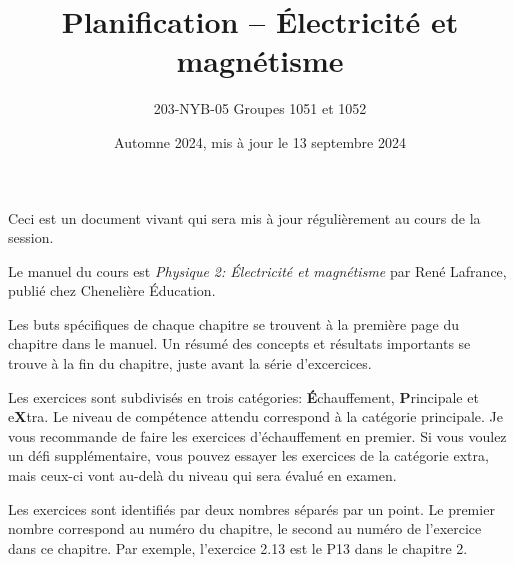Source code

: \documentclass[10pt]{article}
\title{Planification -- Électricité et magnétisme}
\author{203-NYB-05  Groupes 1051 et 1052}
\date{Automne 2024, mis à jour le 13 septembre 2024}
\begin{document}
\makeatletter
\begin{center}
  {\LARGE \noindent\@title}
  \vspace{0.6em}

  {\large \noindent\@author}
  \vspace{0.2em}

  {\large \noindent\@date}
\end{center}
\vspace{2em}
\makeatother

\noindent Ceci est un document vivant qui sera mis à jour régulièrement au cours de la
session.

\vspace{1em}

\noindent Le manuel du cours est \emph{Physique 2: Électricité et magnétisme} par René
Lafrance, publié chez Chenelière Éducation.

\vspace{1em}

\noindent Les buts spécifiques de chaque chapitre se trouvent à la première
page du chapitre dans le manuel. Un résumé des concepts et résultats importants
se trouve à la fin du chapitre, juste avant la série d'excercices.

\vspace{1em}

\noindent Les exercices sont subdivisés en trois catégories:
\textbf{É}chauffement, \textbf{P}rincipale et e\textbf{X}tra. Le niveau de
compétence attendu correspond à la catégorie principale. Je vous recommande de
faire les exercices d'échauffement en premier. Si vous voulez un défi
supplémentaire, vous pouvez essayer les exercices de la catégorie extra, mais
ceux-ci vont au-delà du niveau qui sera évalué en examen.

\vspace{1em}

\noindent Les exercices sont identifiés par deux nombres séparés par un point.
Le premier nombre correspond au numéro du chapitre, le second au numéro de
l'exercice dans ce chapitre. Par exemple, l'exercice 2.13 est le P13 dans le
chapitre 2.
\end{document}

» PROBLEM
Consider the entries above and return each line with the string "magnétisme".

» SOLUTION TO THIS PROBLEM
\title{Planification -- Électricité et magnétisme}
\noindent Le manuel du cours est \emph{Physique 2: Électricité et magnétisme} par René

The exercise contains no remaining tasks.